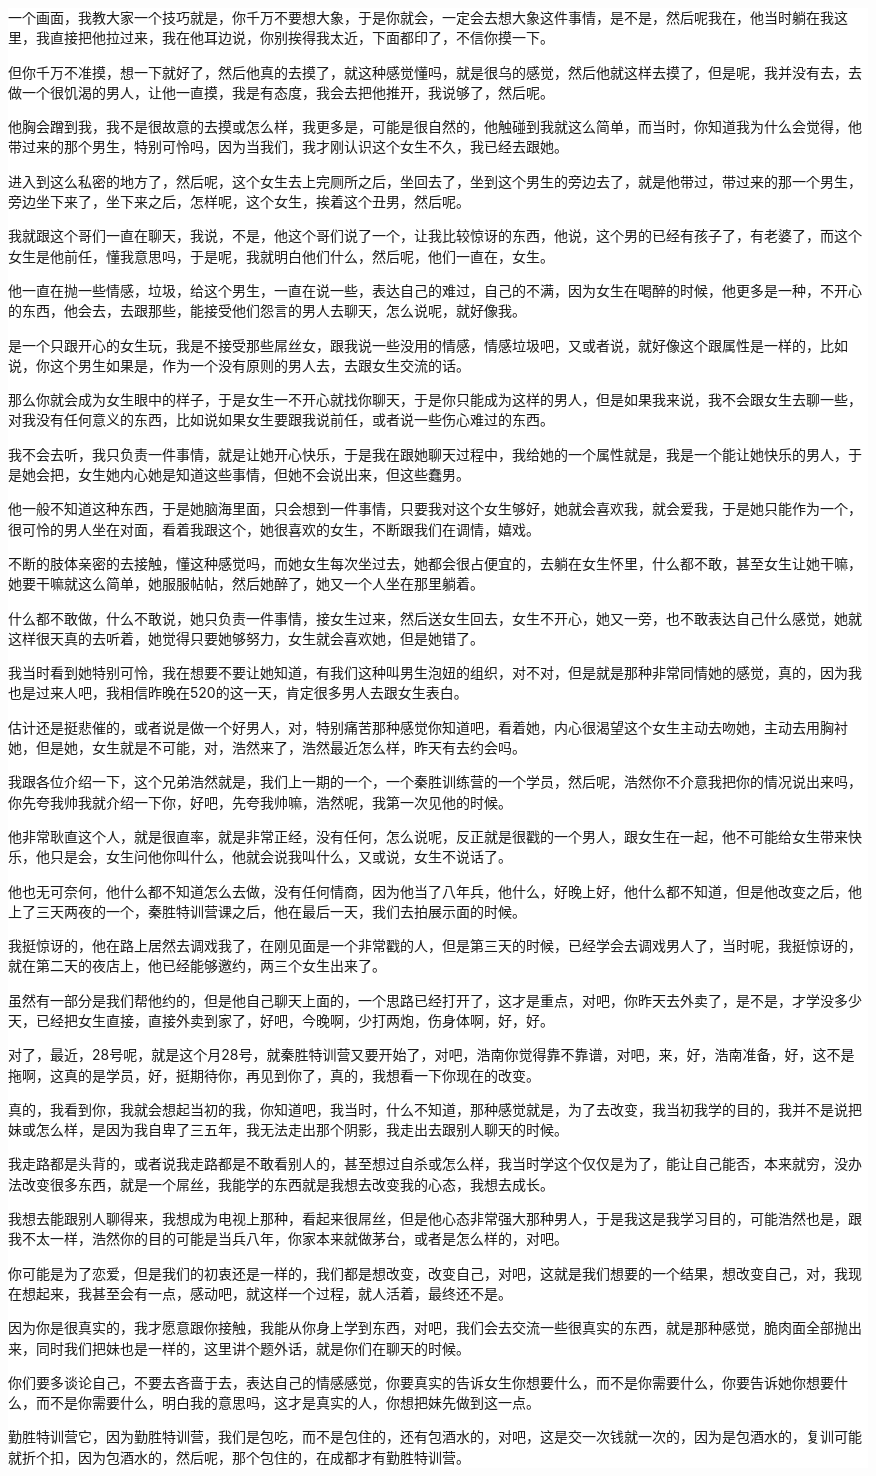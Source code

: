 一个画面，我教大家一个技巧就是，你千万不要想大象，于是你就会，一定会去想大象这件事情，是不是，然后呢我在，他当时躺在我这里，我直接把他拉过来，我在他耳边说，你别挨得我太近，下面都印了，不信你摸一下。

但你千万不准摸，想一下就好了，然后他真的去摸了，就这种感觉懂吗，就是很乌的感觉，然后他就这样去摸了，但是呢，我并没有去，去做一个很饥渴的男人，让他一直摸，我是有态度，我会去把他推开，我说够了，然后呢。

他胸会蹭到我，我不是很故意的去摸或怎么样，我更多是，可能是很自然的，他触碰到我就这么简单，而当时，你知道我为什么会觉得，他带过来的那个男生，特别可怜吗，因为当我们，我才刚认识这个女生不久，我已经去跟她。

进入到这么私密的地方了，然后呢，这个女生去上完厕所之后，坐回去了，坐到这个男生的旁边去了，就是他带过，带过来的那一个男生，旁边坐下来了，坐下来之后，怎样呢，这个女生，挨着这个丑男，然后呢。

我就跟这个哥们一直在聊天，我说，不是，他这个哥们说了一个，让我比较惊讶的东西，他说，这个男的已经有孩子了，有老婆了，而这个女生是他前任，懂我意思吗，于是呢，我就明白他们什么，然后呢，他们一直在，女生。

他一直在抛一些情感，垃圾，给这个男生，一直在说一些，表达自己的难过，自己的不满，因为女生在喝醉的时候，他更多是一种，不开心的东西，他会去，去跟那些，能接受他们怨言的男人去聊天，怎么说呢，就好像我。

是一个只跟开心的女生玩，我是不接受那些屌丝女，跟我说一些没用的情感，情感垃圾吧，又或者说，就好像这个跟属性是一样的，比如说，你这个男生如果是，作为一个没有原则的男人去，去跟女生交流的话。

那么你就会成为女生眼中的样子，于是女生一不开心就找你聊天，于是你只能成为这样的男人，但是如果我来说，我不会跟女生去聊一些，对我没有任何意义的东西，比如说如果女生要跟我说前任，或者说一些伤心难过的东西。

我不会去听，我只负责一件事情，就是让她开心快乐，于是我在跟她聊天过程中，我给她的一个属性就是，我是一个能让她快乐的男人，于是她会把，女生她内心她是知道这些事情，但她不会说出来，但这些蠢男。

他一般不知道这种东西，于是她脑海里面，只会想到一件事情，只要我对这个女生够好，她就会喜欢我，就会爱我，于是她只能作为一个，很可怜的男人坐在对面，看着我跟这个，她很喜欢的女生，不断跟我们在调情，嬉戏。

不断的肢体亲密的去接触，懂这种感觉吗，而她女生每次坐过去，她都会很占便宜的，去躺在女生怀里，什么都不敢，甚至女生让她干嘛，她要干嘛就这么简单，她服服帖帖，然后她醉了，她又一个人坐在那里躺着。

什么都不敢做，什么不敢说，她只负责一件事情，接女生过来，然后送女生回去，女生不开心，她又一旁，也不敢表达自己什么感觉，她就这样很天真的去听着，她觉得只要她够努力，女生就会喜欢她，但是她错了。

我当时看到她特别可怜，我在想要不要让她知道，有我们这种叫男生泡妞的组织，对不对，但是就是那种非常同情她的感觉，真的，因为我也是过来人吧，我相信昨晚在520的这一天，肯定很多男人去跟女生表白。

估计还是挺悲催的，或者说是做一个好男人，对，特别痛苦那种感觉你知道吧，看着她，内心很渴望这个女生主动去吻她，主动去用胸衬她，但是她，女生就是不可能，对，浩然来了，浩然最近怎么样，昨天有去约会吗。

我跟各位介绍一下，这个兄弟浩然就是，我们上一期的一个，一个秦胜训练营的一个学员，然后呢，浩然你不介意我把你的情况说出来吗，你先夸我帅我就介绍一下你，好吧，先夸我帅嘛，浩然呢，我第一次见他的时候。

他非常耿直这个人，就是很直率，就是非常正经，没有任何，怎么说呢，反正就是很戳的一个男人，跟女生在一起，他不可能给女生带来快乐，他只是会，女生问他你叫什么，他就会说我叫什么，又或说，女生不说话了。

他也无可奈何，他什么都不知道怎么去做，没有任何情商，因为他当了八年兵，他什么，好晚上好，他什么都不知道，但是他改变之后，他上了三天两夜的一个，秦胜特训营课之后，他在最后一天，我们去拍展示面的时候。

我挺惊讶的，他在路上居然去调戏我了，在刚见面是一个非常戳的人，但是第三天的时候，已经学会去调戏男人了，当时呢，我挺惊讶的，就在第二天的夜店上，他已经能够邀约，两三个女生出来了。

虽然有一部分是我们帮他约的，但是他自己聊天上面的，一个思路已经打开了，这才是重点，对吧，你昨天去外卖了，是不是，才学没多少天，已经把女生直接，直接外卖到家了，好吧，今晚啊，少打两炮，伤身体啊，好，好。

对了，最近，28号呢，就是这个月28号，就秦胜特训营又要开始了，对吧，浩南你觉得靠不靠谱，对吧，来，好，浩南准备，好，这不是拖啊，这真的是学员，好，挺期待你，再见到你了，真的，我想看一下你现在的改变。

真的，我看到你，我就会想起当初的我，你知道吧，我当时，什么不知道，那种感觉就是，为了去改变，我当初我学的目的，我并不是说把妹或怎么样，是因为我自卑了三五年，我无法走出那个阴影，我走出去跟别人聊天的时候。

我走路都是头背的，或者说我走路都是不敢看别人的，甚至想过自杀或怎么样，我当时学这个仅仅是为了，能让自己能否，本来就穷，没办法改变很多东西，就是一个屌丝，我能学的东西就是我想去改变我的心态，我想去成长。

我想去能跟别人聊得来，我想成为电视上那种，看起来很屌丝，但是他心态非常强大那种男人，于是我这是我学习目的，可能浩然也是，跟我不太一样，浩然你的目的可能是当兵八年，你家本来就做茅台，或者是怎么样的，对吧。

你可能是为了恋爱，但是我们的初衷还是一样的，我们都是想改变，改变自己，对吧，这就是我们想要的一个结果，想改变自己，对，我现在想起来，我甚至会有一点，感动吧，就这样一个过程，就人活着，最终还不是。

因为你是很真实的，我才愿意跟你接触，我能从你身上学到东西，对吧，我们会去交流一些很真实的东西，就是那种感觉，脆肉面全部抛出来，同时我们把妹也是一样的，这里讲个题外话，就是你们在聊天的时候。

你们要多谈论自己，不要去吝啬于去，表达自己的情感感觉，你要真实的告诉女生你想要什么，而不是你需要什么，你要告诉她你想要什么，而不是你需要什么，明白我的意思吗，这才是真实的人，你想把妹先做到这一点。

勤胜特训营它，因为勤胜特训营，我们是包吃，而不是包住的，还有包酒水的，对吧，这是交一次钱就一次的，因为是包酒水的，复训可能就折个扣，因为包酒水的，然后呢，那个包住的，在成都才有勤胜特训营。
=======
→ **Problem statement**: Lines holding the word "怎么说呢" should be copied from the entries above.

→ **Expected answer**:
他一直在抛一些情感，垃圾，给这个男生，一直在说一些，表达自己的难过，自己的不满，因为女生在喝醉的时候，他更多是一种，不开心的东西，他会去，去跟那些，能接受他们怨言的男人去聊天，怎么说呢，就好像我。
他非常耿直这个人，就是很直率，就是非常正经，没有任何，怎么说呢，反正就是很戳的一个男人，跟女生在一起，他不可能给女生带来快乐，他只是会，女生问他你叫什么，他就会说我叫什么，又或说，女生不说话了。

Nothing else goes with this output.